Dozens of people were killed on Friday in twin attacks on the French embassy in Burkina Faso and the nation’s military headquarters, an assault that coincided with a meeting of regional anti-militant forces.
The apparently coordinated attacks underlined the struggle that the fragile West African nation, a diplomatic ally of Taiwan, faces in containing a bloody and growing jihadist insurgency.
The government said the attack on the military was a suicide car bombing and that a planned meeting of the G5 Sahel regional anti-terrorism force might have been the target.
Photo: EPA
Officials from Burkina Faso, Chad, Mali, Mauritania and Niger were at the meeting, representing the G5 Sahel nations that have launched a joint military force to combat extremists on the southern rim of the Sahara.
Eight members of the armed forces were killed by the blast and the parallel attack on the French embassy, while 80 were wounded, Burkinabe Minister of the Civil Service, Labor and Social Security Clement Sawadogo said, adding that eight attackers had been shot dead.

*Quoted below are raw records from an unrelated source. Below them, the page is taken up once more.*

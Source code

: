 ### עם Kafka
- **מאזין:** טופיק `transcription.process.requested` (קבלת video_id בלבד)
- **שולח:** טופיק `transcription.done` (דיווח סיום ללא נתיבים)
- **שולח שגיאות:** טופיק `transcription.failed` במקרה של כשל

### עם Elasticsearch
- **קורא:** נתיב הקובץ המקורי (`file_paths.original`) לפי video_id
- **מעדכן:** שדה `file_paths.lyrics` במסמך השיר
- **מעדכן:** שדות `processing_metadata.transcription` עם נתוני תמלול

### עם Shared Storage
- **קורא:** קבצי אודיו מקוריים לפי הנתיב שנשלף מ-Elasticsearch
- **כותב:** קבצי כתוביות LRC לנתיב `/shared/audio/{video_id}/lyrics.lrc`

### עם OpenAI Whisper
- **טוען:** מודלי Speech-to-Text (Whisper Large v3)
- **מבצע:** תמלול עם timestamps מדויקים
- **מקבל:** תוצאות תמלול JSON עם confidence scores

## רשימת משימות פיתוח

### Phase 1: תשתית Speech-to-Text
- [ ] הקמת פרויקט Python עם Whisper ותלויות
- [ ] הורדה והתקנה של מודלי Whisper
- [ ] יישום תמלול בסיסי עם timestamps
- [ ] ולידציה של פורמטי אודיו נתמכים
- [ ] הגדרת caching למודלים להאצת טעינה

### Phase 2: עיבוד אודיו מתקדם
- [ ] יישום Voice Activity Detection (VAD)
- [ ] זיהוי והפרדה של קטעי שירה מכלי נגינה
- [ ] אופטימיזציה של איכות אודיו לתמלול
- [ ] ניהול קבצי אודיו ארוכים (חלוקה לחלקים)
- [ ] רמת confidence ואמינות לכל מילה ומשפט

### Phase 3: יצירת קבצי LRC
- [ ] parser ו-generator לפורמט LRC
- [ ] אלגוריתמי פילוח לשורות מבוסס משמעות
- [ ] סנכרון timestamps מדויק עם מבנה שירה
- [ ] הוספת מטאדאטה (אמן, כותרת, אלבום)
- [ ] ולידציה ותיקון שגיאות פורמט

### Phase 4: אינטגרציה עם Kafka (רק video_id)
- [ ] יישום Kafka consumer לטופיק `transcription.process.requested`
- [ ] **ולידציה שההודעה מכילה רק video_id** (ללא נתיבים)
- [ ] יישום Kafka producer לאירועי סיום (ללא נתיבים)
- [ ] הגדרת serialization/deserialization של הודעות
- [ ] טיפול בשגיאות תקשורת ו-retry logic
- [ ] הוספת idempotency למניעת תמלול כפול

“The vehicle was packed with explosives” and caused “huge damage,” Sawadogo said.
Three security sources said that at least 28 people were killed in the attack on the military headquarters alone.
French government sources said there were no French casualties and described the situation in Ouagadougou as “under control.”
“Our country was once again the target of dark forces,” Burkinabe President Roch Marc Christian Kabore said in a statement.
The violence began mid-morning when heavy gunfire broke out in the center of the Burkinabe capital.
Witnesses said five armed men got out of a car and opened fire on passersby before heading toward the French embassy.
At the same time, the bomb went off near the headquarters of the Burkinabe armed forces and the French cultural center, other witnesses said.
The G5 meeting was supposed to have been held at the headquarters, but had been moved to another room, Sawadogo said.
The G5 Sahel’s completed force are to be composed of 5,000 troops and aims to be fully operational by the end of the month.
Nigerien President Mahamadou Issoufou, the current chair of the group, said the attacks “will only strengthen the resolve of the G5-Sahel and its allies in the fight against terrorism.”
French Minister of Europe and Foreign Affairs Jean-Yves Le Drian said damage to the embassy was minor, and the mission would be able to resume normal operations “in two or three days.”
There was no immediate claim of responsibility, but Burkinabe Minister of Information Remis Fulgence Dandjinou said the attack “has strong overtones of terrorism.”